Elisabeth Robertson, a PPF patient representative from the United Kingdom, emphasized the importance of palliative care, not just in end-of-life scenarios but throughout the patient’s journey. Palliative care encompasses symptom alleviation, enabling patients to stay at home when possible, addressing mental health, and preparing for the end of life. Such holistic care can significantly enhance the patient’s quality of life.

The cochair of the session, Marlies S. Wijsenbeek, MD, PhD, pulmonary physician and head of the ILD Centre at the Erasmus University Medical Centre, Rotterdam, the Netherlands, underscored that palliative care begins at diagnosis and involves managing symptom burdens. “Supportive care also includes nurses, as they are precious for the patients while answering their questions and can help save time for the doctors,” she said in an interview.

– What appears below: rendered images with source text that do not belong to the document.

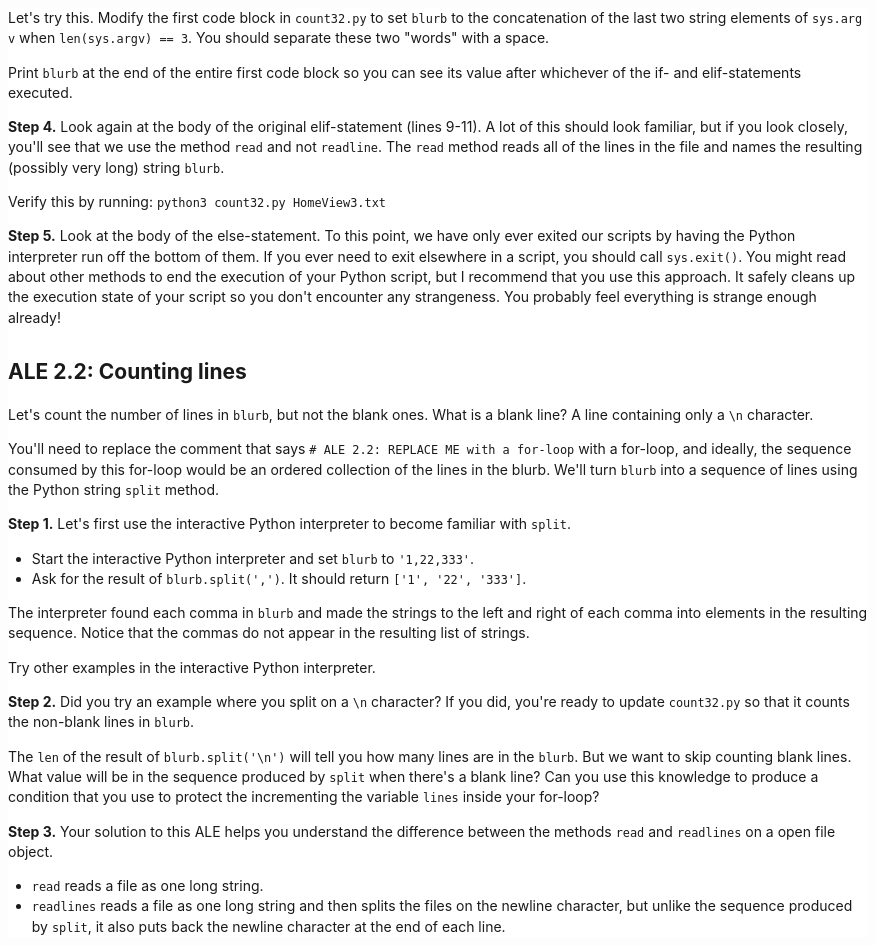 Let's try this. Modify the first code block in `count32.py` to set `blurb` to the concatenation of the last two string elements of `sys.argv` when `len(sys.argv) == 3`. You should separate these two "words" with a space.

Print `blurb` at the end of the entire first code block so you can see its value after whichever of the if- and elif-statements executed.

**Step 4.** Look again at the body of the original elif-statement (lines 9-11). A lot of this should look familiar, but if you look closely, you'll see that we use the method `read` and not `readline`. The `read` method reads all of the lines in the file and names the resulting (possibly very long) string `blurb`.

Verify this by running: `python3 count32.py HomeView3.txt`

**Step 5.** Look at the body of the else-statement. To this point, we have only ever exited our scripts by having the Python interpreter run off the bottom of them. If you ever need to exit elsewhere in a script, you should call `sys.exit()`. You might read about other methods to end the execution of your Python script, but I recommend that you use this approach. It safely cleans up the execution state of your script so you don't encounter any strangeness. You probably feel everything is strange enough already!

## ALE 2.2: Counting lines

Let's count the number of lines in `blurb`, but not the blank ones. What is a blank line? A line containing only a `\n` character.

You'll need to replace the comment that says `# ALE 2.2: REPLACE ME with a for-loop` with a for-loop, and ideally, the sequence consumed by this for-loop would be an ordered collection of the lines in the blurb. We'll turn `blurb` into a sequence of lines using the Python string `split` method.

**Step 1.** Let's first use the interactive Python interpreter to become familiar with `split`. 

*   Start the interactive Python interpreter and set `blurb` to `'1,22,333'`.
*   Ask for the result of `blurb.split(',')`. It should return `['1', '22', '333']`.

The interpreter found each comma in `blurb` and made the strings to the left and right of each comma into elements in the resulting sequence. Notice that the commas do not appear in the resulting list of strings.

Try other examples in the interactive Python interpreter.

**Step 2.** Did you try an example where you split on a `\n` character? If you did, you're ready to update `count32.py` so that it counts the non-blank lines in `blurb`.

The `len` of the result of `blurb.split('\n')` will tell you how many lines are in the `blurb`. But we want to skip counting blank lines. What value will be in the sequence produced by `split` when there's a blank line? Can you use this knowledge to produce a condition that you use to protect the incrementing the variable `lines` inside your for-loop?

**Step 3.** Your solution to this ALE helps you understand the difference between the methods `read` and `readlines` on a open file object.

*   `read` reads a file as one long string.
*   `readlines` reads a file as one long string and then splits the files on the newline character, but unlike the sequence produced by `split`, it also puts back the newline character at the end of each line.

In the discussion on treatment decisions, experts agreed on the pivotal role of patients in decision-making. However, Dr. Kreuter highlighted two critical factors that influence successful patient-doctor interactions: the cultural backgrounds of patients and their relatives, and the attitudes of health care providers.

Dr. Bendstrup has received honoraria or consultation fees from Boehringer Ingelheim, Roche, Astra Zeneca, Chiesi, and Daiichi Sankyo. Ms. Robertson disclosed no relevant financial relationships.

A version of this article first appeared on Medscape.com.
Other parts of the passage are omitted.